*** Opening DATASET EXCERPTS ***

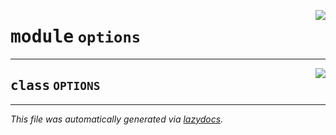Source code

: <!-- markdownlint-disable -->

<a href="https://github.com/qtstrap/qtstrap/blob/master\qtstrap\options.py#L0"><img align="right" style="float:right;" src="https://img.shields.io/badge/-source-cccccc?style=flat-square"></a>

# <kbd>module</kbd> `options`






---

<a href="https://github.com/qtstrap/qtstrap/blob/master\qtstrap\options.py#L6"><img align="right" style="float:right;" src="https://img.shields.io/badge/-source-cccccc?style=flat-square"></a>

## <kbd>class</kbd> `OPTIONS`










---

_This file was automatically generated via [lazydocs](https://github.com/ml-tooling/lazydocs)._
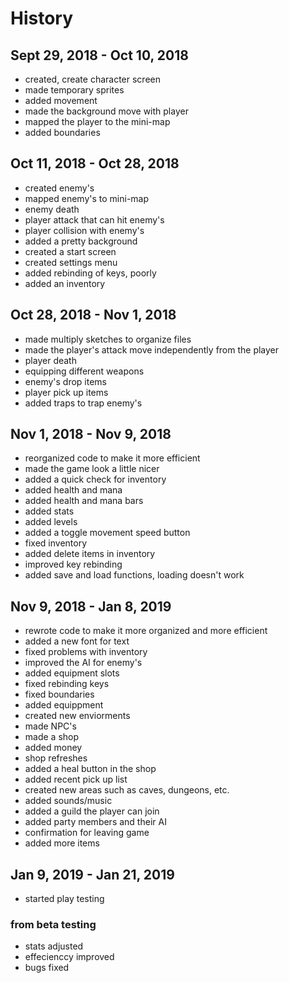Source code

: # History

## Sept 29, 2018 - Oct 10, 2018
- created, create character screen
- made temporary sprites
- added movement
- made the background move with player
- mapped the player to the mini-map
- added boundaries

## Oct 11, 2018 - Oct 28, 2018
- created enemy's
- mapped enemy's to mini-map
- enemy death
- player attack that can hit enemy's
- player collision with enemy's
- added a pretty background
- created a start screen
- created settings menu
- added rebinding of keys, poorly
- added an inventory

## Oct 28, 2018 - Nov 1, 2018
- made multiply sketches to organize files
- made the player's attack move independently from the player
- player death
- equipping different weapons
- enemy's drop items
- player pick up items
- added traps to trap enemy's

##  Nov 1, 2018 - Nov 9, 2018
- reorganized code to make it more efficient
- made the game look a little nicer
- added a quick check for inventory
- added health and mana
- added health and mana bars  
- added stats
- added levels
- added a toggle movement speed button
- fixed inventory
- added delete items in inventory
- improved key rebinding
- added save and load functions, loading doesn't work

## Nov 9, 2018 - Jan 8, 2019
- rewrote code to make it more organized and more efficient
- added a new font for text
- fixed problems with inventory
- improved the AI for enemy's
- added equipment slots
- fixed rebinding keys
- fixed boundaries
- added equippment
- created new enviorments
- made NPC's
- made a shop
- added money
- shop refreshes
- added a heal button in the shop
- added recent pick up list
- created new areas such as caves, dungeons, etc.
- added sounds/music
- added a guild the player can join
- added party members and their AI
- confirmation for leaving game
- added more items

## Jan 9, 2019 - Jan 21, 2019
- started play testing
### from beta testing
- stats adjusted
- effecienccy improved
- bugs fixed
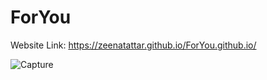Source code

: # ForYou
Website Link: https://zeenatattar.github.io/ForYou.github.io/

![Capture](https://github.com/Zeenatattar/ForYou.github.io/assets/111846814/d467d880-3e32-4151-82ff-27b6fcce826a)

*** Closing DATASET EXCERPTS ***
*** Opening DATASET EXCERPTS ***

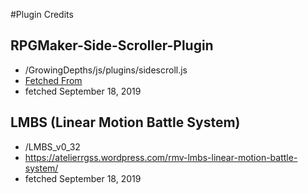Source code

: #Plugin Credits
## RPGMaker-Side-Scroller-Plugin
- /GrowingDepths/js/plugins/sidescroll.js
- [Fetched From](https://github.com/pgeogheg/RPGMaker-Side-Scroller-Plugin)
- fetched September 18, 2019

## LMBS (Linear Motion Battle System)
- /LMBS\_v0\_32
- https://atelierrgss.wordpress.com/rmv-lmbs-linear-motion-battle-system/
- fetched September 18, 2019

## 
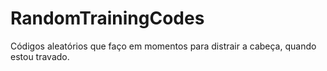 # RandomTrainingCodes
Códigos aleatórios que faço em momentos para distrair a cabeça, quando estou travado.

*** Closing DATASET EXCERPTS ***

▶ _TRY IT_
Among the entries above, how many lines include "boundaries"? State the number and nothing else.

▶ _ANSWER SECTION_
2